What to produce:
Stop after the line containing "5. [Mises à Jour](#mises-à-jour)"; retype every line of the data before it exactly, starting from the first.

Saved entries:
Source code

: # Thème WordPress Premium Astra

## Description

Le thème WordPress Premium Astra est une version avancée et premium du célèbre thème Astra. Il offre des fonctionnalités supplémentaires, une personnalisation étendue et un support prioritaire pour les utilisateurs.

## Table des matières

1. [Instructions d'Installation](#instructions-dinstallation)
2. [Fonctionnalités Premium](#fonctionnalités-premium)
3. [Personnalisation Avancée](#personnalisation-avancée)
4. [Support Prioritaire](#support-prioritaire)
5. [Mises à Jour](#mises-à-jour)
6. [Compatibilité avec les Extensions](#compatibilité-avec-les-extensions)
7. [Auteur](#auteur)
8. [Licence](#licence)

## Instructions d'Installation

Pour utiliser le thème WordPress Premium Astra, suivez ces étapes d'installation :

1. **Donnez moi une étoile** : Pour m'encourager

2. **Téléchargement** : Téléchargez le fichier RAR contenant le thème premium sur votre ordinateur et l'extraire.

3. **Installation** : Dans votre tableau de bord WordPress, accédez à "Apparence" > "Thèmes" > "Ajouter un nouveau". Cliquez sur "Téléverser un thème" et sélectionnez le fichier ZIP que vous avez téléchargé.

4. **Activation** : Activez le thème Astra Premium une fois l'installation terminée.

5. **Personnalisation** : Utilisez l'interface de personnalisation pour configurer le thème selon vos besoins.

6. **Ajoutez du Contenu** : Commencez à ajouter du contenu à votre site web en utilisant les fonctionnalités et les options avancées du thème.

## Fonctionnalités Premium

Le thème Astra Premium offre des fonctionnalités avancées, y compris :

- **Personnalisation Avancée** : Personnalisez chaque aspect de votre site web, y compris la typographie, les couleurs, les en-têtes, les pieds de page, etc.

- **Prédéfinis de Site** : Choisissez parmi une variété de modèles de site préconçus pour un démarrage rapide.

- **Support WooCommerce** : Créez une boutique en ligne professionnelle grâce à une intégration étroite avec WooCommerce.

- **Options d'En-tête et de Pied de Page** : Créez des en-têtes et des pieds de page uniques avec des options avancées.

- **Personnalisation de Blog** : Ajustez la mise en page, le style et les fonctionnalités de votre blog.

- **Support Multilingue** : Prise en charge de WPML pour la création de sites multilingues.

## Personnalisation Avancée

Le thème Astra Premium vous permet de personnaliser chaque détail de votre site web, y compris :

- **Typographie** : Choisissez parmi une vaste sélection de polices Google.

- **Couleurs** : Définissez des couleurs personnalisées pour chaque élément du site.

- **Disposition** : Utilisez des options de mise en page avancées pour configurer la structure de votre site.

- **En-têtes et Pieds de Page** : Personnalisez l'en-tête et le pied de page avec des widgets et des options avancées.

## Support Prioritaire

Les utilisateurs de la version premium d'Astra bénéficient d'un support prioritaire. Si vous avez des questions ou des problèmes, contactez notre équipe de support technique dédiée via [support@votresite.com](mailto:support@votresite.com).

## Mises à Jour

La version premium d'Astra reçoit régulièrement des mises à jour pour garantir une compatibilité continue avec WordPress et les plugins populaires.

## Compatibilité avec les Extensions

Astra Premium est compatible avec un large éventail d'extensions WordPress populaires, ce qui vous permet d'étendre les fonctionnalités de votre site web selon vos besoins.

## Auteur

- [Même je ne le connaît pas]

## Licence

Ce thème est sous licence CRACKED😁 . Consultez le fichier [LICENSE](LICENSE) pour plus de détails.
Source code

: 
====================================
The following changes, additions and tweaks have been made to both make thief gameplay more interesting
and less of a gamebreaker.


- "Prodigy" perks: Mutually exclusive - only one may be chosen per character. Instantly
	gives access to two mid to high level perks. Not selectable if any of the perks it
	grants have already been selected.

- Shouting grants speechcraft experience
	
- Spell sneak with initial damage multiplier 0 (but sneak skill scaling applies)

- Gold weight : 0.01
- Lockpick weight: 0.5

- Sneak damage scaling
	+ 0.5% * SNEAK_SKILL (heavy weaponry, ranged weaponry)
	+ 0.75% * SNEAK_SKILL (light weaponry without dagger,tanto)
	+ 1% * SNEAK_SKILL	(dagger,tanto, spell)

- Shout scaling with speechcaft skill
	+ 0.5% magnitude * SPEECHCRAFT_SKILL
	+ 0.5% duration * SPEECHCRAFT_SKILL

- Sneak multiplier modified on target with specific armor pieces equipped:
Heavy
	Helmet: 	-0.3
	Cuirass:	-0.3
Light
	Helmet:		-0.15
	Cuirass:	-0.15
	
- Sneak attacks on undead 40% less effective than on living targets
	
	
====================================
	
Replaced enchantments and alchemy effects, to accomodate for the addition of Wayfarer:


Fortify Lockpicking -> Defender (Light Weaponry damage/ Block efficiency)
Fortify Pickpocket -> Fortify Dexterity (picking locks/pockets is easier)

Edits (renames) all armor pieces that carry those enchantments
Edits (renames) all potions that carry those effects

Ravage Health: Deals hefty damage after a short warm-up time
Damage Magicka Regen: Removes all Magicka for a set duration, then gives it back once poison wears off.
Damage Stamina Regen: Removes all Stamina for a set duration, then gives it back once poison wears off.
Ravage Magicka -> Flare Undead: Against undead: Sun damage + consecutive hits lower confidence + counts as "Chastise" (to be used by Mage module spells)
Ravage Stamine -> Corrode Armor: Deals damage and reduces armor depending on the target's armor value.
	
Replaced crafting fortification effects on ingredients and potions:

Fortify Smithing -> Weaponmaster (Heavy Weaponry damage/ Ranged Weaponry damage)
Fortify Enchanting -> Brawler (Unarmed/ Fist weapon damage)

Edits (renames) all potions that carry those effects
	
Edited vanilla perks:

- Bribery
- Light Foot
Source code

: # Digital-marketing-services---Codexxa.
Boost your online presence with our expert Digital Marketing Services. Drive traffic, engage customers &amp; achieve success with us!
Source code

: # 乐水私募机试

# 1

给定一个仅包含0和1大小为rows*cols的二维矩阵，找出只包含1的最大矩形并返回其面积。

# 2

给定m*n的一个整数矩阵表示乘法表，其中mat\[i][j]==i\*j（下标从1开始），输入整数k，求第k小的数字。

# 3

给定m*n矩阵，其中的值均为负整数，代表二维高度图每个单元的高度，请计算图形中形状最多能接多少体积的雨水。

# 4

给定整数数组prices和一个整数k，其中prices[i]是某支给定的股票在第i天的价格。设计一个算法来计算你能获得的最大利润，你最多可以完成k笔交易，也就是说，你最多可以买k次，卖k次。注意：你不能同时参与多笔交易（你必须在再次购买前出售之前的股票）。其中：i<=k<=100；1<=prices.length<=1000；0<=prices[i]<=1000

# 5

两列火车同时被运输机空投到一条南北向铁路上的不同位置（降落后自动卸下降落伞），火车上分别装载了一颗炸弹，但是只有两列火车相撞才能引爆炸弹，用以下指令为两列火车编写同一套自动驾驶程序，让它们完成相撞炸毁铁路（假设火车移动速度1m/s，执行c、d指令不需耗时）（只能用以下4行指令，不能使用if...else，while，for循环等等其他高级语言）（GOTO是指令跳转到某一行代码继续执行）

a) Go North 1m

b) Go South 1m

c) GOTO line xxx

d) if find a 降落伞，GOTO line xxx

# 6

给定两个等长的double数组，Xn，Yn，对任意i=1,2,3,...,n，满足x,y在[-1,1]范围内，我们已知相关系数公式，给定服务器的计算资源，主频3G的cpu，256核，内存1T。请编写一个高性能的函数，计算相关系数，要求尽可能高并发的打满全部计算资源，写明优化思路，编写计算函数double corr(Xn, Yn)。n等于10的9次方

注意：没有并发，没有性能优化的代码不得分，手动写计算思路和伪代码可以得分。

Solution for this problem:
Source code

: # Thème WordPress Premium Astra

## Description

Le thème WordPress Premium Astra est une version avancée et premium du célèbre thème Astra. Il offre des fonctionnalités supplémentaires, une personnalisation étendue et un support prioritaire pour les utilisateurs.

## Table des matières

1. [Instructions d'Installation](#instructions-dinstallation)
2. [Fonctionnalités Premium](#fonctionnalités-premium)
3. [Personnalisation Avancée](#personnalisation-avancée)
4. [Support Prioritaire](#support-prioritaire)
5. [Mises à Jour](#mises-à-jour)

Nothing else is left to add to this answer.